#### [Exercise objective]
Would you work out how many lines below include the word "blockquote"? Only that number is wanted.

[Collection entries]
______________________________

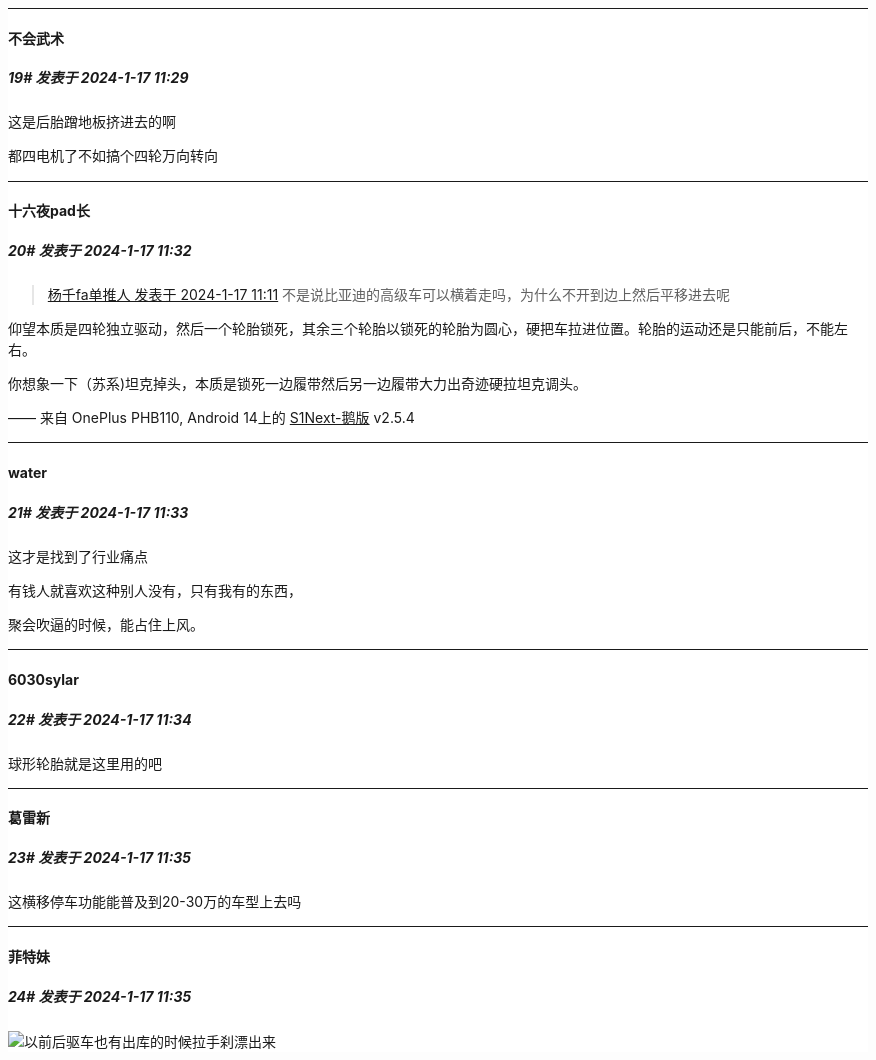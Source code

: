 *****

####  不会武术  
##### 19#       发表于 2024-1-17 11:29

这是后胎蹭地板挤进去的啊

都四电机了不如搞个四轮万向转向

*****

####  十六夜pad长  
##### 20#       发表于 2024-1-17 11:32

<blockquote><a href="httphttps://bbs.saraba1st.com/2b/forum.php?mod=redirect&amp;goto=findpost&amp;pid=63675162&amp;ptid=2168329" target="_blank">杨千fa单推人 发表于 2024-1-17 11:11</a>
不是说比亚迪的高级车可以横着走吗，为什么不开到边上然后平移进去呢</blockquote>
仰望本质是四轮独立驱动，然后一个轮胎锁死，其余三个轮胎以锁死的轮胎为圆心，硬把车拉进位置。轮胎的运动还是只能前后，不能左右。

你想象一下（苏系)坦克掉头，本质是锁死一边履带然后另一边履带大力出奇迹硬拉坦克调头。

—— 来自 OnePlus PHB110, Android 14上的 [S1Next-鹅版](https://github.com/ykrank/S1-Next/releases) v2.5.4

*****

####  water  
##### 21#       发表于 2024-1-17 11:33

这才是找到了行业痛点

有钱人就喜欢这种别人没有，只有我有的东西，

聚会吹逼的时候，能占住上风。

*****

####  6030sylar  
##### 22#       发表于 2024-1-17 11:34

球形轮胎就是这里用的吧

*****

####  葛雷新  
##### 23#       发表于 2024-1-17 11:35

这横移停车功能能普及到20-30万的车型上去吗

*****

####  菲特妹  
##### 24#       发表于 2024-1-17 11:35

<img src="https://static.saraba1st.com/image/smiley/face2017/037.png" referrerpolicy="no-referrer">以前后驱车也有出库的时候拉手刹漂出来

______________________________

#### [Result for this task]
2